元・副会長のCinema Days

映画の感想文を中心に、好き勝手なことを語っていきます。

「悪は存在しない」

2024-05-31 06:28:55 | 映画の感想(あ行)
 国際的には高く評価される濱口竜介監督だが、私は彼の作品を良いと思ったことは一度も無い。とはいえ本作は上映時間が106分と、前作「ドライブ・マイ・カー」(2021年)みたいな犯罪的な長さではなく、社会派っぽい題材を扱っている点をも勘案して鑑賞することにしたのだ。しかし、やっぱり結果は“空振り”である。何のために撮られた映画なのか、その意図すら判然としない。

 長野県水挽町は自然豊かな高原に位置しており、しかも首都圏から近いために移住者は増えつつある。昔からこの地に住んでいる巧は、小学生の娘である花と共に自給自足に近い生活を送っていた。そんな中、水挽町にグランピング場の設営計画が持ち上がる。デベロッパーは政府からの補助金を得た芸能事務所だ。しかし、将来的に水源が汚染される危険性が発覚し、町内に動揺が広がる。



 冒頭、鬱蒼と茂る林を仰角で捉えたショットが延々と続く。そして次に巧が薪割りをするシーンが映し出される。正直、この時点で鑑賞意欲が減退した。別に映像は美しくないし、何のメタファーにもなっていない。弛緩した時間が流れるだけだ。巧の生活パターン自体が面白いものではなく、花を下校時に迎えに行く日課も(これが終盤の伏線のつもりかもしれないが)だから何だと言わざるを得ない。

 そもそも、開発業者による住民たちへの説明会のくだりが噴飯物だ。通常、こういうプロジェクトの発表会は自治体の担当責任者と、開発側の幹部が列席するのが常識だ。ところがこの映画の中では、事務所からは現場担当者2人しか来ないし、町役場の人間もいない。開発業者の社長も発案者の経営コンサルタントも顔を見せない。一体これは何の茶番なのだろうか。

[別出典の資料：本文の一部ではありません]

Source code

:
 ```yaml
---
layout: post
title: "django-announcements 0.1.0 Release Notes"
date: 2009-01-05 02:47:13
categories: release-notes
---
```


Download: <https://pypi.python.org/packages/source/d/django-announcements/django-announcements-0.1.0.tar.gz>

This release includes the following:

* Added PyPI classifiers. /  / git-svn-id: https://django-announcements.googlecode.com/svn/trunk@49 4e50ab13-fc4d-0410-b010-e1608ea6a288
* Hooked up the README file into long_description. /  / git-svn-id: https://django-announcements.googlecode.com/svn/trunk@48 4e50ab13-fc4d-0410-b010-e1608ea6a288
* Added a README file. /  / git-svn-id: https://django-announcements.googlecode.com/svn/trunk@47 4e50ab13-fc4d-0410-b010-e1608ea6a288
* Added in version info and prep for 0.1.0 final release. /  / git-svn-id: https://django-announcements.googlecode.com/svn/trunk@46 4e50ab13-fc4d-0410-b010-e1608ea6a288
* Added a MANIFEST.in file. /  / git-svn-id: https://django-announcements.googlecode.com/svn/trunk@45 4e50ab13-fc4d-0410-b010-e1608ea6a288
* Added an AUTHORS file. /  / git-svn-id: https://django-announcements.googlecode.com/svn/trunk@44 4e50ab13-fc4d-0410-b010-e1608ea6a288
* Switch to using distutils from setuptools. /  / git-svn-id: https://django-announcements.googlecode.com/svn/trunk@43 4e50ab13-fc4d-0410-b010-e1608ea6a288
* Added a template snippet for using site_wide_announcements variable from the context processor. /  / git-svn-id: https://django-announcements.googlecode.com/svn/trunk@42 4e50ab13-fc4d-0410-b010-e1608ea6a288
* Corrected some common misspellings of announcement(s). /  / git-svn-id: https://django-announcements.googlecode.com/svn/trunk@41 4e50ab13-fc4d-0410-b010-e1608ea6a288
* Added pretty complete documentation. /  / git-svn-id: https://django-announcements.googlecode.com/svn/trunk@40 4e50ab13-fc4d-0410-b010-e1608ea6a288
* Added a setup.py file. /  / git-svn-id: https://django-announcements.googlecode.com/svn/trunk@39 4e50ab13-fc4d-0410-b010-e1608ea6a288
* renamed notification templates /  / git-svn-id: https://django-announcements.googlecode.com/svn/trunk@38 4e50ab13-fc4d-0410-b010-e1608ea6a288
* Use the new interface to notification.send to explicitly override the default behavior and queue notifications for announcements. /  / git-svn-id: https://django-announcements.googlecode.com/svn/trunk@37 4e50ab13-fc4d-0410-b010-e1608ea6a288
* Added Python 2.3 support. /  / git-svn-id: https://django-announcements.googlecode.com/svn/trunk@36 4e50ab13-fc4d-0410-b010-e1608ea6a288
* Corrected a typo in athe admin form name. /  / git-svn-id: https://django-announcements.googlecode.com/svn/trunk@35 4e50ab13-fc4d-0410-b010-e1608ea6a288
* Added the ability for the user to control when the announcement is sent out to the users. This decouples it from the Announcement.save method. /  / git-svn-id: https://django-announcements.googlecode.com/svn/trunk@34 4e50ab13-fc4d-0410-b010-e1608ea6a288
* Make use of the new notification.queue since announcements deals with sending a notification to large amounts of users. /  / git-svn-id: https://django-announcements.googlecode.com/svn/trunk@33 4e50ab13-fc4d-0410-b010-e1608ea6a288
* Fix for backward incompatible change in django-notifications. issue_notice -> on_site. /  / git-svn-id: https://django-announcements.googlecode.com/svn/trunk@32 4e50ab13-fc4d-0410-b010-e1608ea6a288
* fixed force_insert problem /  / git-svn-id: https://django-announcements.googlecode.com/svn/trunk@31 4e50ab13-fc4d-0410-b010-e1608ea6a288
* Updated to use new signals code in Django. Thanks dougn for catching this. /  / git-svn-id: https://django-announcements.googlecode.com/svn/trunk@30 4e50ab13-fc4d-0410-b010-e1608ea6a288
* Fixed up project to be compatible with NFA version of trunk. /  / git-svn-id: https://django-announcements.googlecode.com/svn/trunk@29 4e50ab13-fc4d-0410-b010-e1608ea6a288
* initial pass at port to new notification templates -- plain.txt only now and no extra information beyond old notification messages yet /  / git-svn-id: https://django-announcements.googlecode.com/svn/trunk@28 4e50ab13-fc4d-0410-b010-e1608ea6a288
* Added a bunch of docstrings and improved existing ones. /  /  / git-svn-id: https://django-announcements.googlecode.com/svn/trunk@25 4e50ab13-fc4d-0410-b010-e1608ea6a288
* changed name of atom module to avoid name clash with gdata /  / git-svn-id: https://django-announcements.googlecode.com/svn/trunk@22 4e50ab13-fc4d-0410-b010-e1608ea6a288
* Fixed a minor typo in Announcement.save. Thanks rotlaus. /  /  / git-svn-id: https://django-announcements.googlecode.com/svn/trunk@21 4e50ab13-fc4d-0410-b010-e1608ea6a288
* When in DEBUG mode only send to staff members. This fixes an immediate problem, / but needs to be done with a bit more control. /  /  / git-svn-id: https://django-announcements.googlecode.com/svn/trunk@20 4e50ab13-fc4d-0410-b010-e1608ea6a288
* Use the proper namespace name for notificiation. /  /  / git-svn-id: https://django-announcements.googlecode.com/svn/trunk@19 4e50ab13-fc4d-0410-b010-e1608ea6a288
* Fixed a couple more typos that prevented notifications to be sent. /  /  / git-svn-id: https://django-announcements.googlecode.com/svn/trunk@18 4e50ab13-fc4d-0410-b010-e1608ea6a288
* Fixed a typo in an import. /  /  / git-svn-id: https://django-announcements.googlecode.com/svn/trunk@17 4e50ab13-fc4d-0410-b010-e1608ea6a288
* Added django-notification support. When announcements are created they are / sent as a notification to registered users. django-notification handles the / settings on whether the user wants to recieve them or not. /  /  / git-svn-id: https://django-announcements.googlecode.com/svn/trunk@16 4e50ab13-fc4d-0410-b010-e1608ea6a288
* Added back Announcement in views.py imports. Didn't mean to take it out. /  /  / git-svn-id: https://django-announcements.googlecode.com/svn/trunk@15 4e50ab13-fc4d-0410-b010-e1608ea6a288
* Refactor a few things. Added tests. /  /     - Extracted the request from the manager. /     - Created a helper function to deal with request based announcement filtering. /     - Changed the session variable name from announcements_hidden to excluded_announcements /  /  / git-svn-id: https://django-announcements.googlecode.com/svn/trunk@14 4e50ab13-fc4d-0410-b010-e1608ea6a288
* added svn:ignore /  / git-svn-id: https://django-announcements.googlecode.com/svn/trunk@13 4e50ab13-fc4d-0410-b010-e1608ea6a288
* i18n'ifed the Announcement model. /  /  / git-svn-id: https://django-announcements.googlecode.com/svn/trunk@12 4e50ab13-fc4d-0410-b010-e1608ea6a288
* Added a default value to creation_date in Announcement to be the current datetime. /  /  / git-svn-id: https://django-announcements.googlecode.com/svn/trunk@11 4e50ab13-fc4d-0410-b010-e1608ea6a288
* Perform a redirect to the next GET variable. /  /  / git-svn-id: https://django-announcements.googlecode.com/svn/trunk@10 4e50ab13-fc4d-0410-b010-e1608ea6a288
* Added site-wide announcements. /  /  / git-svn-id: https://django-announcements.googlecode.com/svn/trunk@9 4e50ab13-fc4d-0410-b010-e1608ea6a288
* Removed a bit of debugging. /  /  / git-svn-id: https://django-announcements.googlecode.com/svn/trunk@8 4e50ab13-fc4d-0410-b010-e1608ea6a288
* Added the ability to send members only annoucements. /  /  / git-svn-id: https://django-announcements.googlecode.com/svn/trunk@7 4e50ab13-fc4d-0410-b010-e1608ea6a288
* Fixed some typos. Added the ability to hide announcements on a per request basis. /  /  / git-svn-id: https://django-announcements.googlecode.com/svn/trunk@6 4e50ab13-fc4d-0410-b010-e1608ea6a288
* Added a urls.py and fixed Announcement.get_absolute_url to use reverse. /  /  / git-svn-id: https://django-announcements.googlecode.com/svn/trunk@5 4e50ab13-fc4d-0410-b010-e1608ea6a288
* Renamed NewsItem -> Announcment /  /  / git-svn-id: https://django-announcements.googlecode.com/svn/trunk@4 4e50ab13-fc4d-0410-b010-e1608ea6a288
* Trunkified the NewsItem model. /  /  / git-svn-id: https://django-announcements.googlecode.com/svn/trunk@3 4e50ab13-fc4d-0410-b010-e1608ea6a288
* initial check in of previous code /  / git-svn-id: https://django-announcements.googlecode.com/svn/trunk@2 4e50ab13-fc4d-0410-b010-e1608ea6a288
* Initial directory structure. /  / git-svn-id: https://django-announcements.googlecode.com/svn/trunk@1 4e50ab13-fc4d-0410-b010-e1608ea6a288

 それから先は開発業者の社員2人と巧との、微温的でどうでも良いやり取りが延々と続く。ディベロッパーの幹部の悪辣さや経営コンサルタントのいい加減さが殊更クローズアップされるわけでもなく、ストーリーが迷走したままラスト近くには意味不明の“トラブルらしきもの”が差し出され、唐突に終わる。こんな建て付けのドラマに「悪は存在しない」なる思わせぶりなタイトルを付けて、作者はいったい何をしたかったのだろうか。そもそも、グランピング場の建設に伴う環境アセスメントの精査さえ具体的に成されていない有様だ。

 巧に扮する大美賀均をはじめ、西川玲に小坂竜士、渋谷采郁、菊池葉月など、キャストは無名の者ばかり。もちろんそれが上手く機能していれば良いのだが、どう見てもサマになっていない。濱口監督がインスピレーションを受けたという石橋英子の音楽にしても、あまり印象に残らず。